━━━ Materials provided ━━━

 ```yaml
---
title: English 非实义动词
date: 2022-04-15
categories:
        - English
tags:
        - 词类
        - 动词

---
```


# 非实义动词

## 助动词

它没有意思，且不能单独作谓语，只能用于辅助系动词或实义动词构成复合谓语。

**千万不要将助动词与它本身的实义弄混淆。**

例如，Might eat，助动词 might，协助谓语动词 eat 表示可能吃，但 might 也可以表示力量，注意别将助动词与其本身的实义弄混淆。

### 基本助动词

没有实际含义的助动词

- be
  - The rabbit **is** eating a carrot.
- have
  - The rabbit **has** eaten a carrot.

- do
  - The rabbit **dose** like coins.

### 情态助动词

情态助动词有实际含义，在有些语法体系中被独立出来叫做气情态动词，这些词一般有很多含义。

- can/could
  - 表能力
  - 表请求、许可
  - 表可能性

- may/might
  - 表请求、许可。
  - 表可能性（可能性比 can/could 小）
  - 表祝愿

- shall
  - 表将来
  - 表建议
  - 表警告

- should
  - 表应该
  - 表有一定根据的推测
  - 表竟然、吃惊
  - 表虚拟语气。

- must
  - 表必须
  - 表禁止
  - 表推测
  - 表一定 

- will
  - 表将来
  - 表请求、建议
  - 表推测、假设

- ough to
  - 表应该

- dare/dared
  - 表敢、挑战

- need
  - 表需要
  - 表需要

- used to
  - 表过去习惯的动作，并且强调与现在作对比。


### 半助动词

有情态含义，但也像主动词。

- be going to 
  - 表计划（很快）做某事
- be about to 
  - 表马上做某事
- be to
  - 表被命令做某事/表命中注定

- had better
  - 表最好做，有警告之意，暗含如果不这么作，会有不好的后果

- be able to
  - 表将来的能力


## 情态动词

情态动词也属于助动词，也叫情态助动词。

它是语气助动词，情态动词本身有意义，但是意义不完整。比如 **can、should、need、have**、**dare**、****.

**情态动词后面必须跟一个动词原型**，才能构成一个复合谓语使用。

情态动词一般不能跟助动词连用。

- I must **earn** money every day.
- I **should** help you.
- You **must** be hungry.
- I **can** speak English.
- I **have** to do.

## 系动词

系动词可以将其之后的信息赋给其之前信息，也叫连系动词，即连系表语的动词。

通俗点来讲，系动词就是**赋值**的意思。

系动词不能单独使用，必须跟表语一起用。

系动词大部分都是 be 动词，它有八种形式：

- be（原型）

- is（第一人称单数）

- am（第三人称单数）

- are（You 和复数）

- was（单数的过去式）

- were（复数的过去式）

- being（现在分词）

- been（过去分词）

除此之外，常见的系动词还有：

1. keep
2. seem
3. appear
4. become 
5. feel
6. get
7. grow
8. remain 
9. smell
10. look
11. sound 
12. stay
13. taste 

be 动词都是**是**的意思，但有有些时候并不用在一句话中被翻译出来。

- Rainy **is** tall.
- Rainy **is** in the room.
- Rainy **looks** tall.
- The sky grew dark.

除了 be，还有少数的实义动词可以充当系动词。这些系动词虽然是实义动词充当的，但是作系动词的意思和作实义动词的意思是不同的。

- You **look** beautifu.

━━━

§ What you will do
Find "除了 be，还有少数的实义动" in the records. Copy its line and every line after it, exactly, through the last one.

§ Output below
除了 be，还有少数的实义动词可以充当系动词。这些系动词虽然是实义动词充当的，但是作系动词的意思和作实义动词的意思是不同的。

- You **look** beautifu.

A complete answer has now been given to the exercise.